──────── Data under study
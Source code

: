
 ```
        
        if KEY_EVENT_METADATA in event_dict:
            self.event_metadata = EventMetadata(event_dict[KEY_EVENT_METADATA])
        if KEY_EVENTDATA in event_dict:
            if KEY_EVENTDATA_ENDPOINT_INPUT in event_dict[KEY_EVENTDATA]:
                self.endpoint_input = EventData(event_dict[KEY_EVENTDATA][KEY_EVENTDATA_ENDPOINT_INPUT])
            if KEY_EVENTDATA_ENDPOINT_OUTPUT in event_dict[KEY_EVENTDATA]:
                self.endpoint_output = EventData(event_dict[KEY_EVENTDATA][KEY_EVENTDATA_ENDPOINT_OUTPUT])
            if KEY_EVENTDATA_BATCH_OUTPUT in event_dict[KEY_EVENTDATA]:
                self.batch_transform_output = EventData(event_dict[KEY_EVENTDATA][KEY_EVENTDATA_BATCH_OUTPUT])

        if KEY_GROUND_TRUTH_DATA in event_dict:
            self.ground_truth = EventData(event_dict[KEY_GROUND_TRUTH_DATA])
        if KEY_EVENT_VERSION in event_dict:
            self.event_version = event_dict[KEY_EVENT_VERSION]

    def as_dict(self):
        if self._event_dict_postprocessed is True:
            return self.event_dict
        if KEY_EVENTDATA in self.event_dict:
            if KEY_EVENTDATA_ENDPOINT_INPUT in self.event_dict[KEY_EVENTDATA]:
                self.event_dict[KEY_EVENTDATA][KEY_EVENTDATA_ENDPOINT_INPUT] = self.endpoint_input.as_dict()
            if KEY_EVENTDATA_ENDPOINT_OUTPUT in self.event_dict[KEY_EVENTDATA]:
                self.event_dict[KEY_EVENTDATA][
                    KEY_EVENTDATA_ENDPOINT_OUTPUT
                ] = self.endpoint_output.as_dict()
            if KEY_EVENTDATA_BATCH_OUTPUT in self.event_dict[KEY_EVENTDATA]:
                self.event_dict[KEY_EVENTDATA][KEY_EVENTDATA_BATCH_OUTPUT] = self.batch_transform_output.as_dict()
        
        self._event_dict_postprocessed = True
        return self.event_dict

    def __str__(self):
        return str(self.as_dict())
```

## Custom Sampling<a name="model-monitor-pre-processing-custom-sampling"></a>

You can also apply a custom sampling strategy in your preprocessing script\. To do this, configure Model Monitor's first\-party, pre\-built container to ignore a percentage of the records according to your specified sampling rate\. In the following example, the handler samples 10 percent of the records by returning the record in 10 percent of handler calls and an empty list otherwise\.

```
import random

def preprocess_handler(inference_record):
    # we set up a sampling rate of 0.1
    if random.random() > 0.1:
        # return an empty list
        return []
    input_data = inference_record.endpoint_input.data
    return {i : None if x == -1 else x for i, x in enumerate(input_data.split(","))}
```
────────────────
Each of the records above is to be reproduced word for word.

— Solved problem —
Source code

:
 ```
        
        if KEY_EVENT_METADATA in event_dict:
            self.event_metadata = EventMetadata(event_dict[KEY_EVENT_METADATA])
        if KEY_EVENTDATA in event_dict:
            if KEY_EVENTDATA_ENDPOINT_INPUT in event_dict[KEY_EVENTDATA]:
                self.endpoint_input = EventData(event_dict[KEY_EVENTDATA][KEY_EVENTDATA_ENDPOINT_INPUT])
            if KEY_EVENTDATA_ENDPOINT_OUTPUT in event_dict[KEY_EVENTDATA]:
                self.endpoint_output = EventData(event_dict[KEY_EVENTDATA][KEY_EVENTDATA_ENDPOINT_OUTPUT])
            if KEY_EVENTDATA_BATCH_OUTPUT in event_dict[KEY_EVENTDATA]:
                self.batch_transform_output = EventData(event_dict[KEY_EVENTDATA][KEY_EVENTDATA_BATCH_OUTPUT])

        if KEY_GROUND_TRUTH_DATA in event_dict:
            self.ground_truth = EventData(event_dict[KEY_GROUND_TRUTH_DATA])
        if KEY_EVENT_VERSION in event_dict:
            self.event_version = event_dict[KEY_EVENT_VERSION]

    def as_dict(self):
        if self._event_dict_postprocessed is True:
            return self.event_dict
        if KEY_EVENTDATA in self.event_dict:
            if KEY_EVENTDATA_ENDPOINT_INPUT in self.event_dict[KEY_EVENTDATA]:
                self.event_dict[KEY_EVENTDATA][KEY_EVENTDATA_ENDPOINT_INPUT] = self.endpoint_input.as_dict()
            if KEY_EVENTDATA_ENDPOINT_OUTPUT in self.event_dict[KEY_EVENTDATA]:
                self.event_dict[KEY_EVENTDATA][
                    KEY_EVENTDATA_ENDPOINT_OUTPUT
                ] = self.endpoint_output.as_dict()
            if KEY_EVENTDATA_BATCH_OUTPUT in self.event_dict[KEY_EVENTDATA]:
                self.event_dict[KEY_EVENTDATA][KEY_EVENTDATA_BATCH_OUTPUT] = self.batch_transform_output.as_dict()
        
        self._event_dict_postprocessed = True
        return self.event_dict

    def __str__(self):
        return str(self.as_dict())
```

## Custom Sampling<a name="model-monitor-pre-processing-custom-sampling"></a>

You can also apply a custom sampling strategy in your preprocessing script\. To do this, configure Model Monitor's first\-party, pre\-built container to ignore a percentage of the records according to your specified sampling rate\. In the following example, the handler samples 10 percent of the records by returning the record in 10 percent of handler calls and an empty list otherwise\.

```
import random

def preprocess_handler(inference_record):
    # we set up a sampling rate of 0.1
    if random.random() > 0.1:
        # return an empty list
        return []
    input_data = inference_record.endpoint_input.data
    return {i : None if x == -1 else x for i, x in enumerate(input_data.split(","))}
```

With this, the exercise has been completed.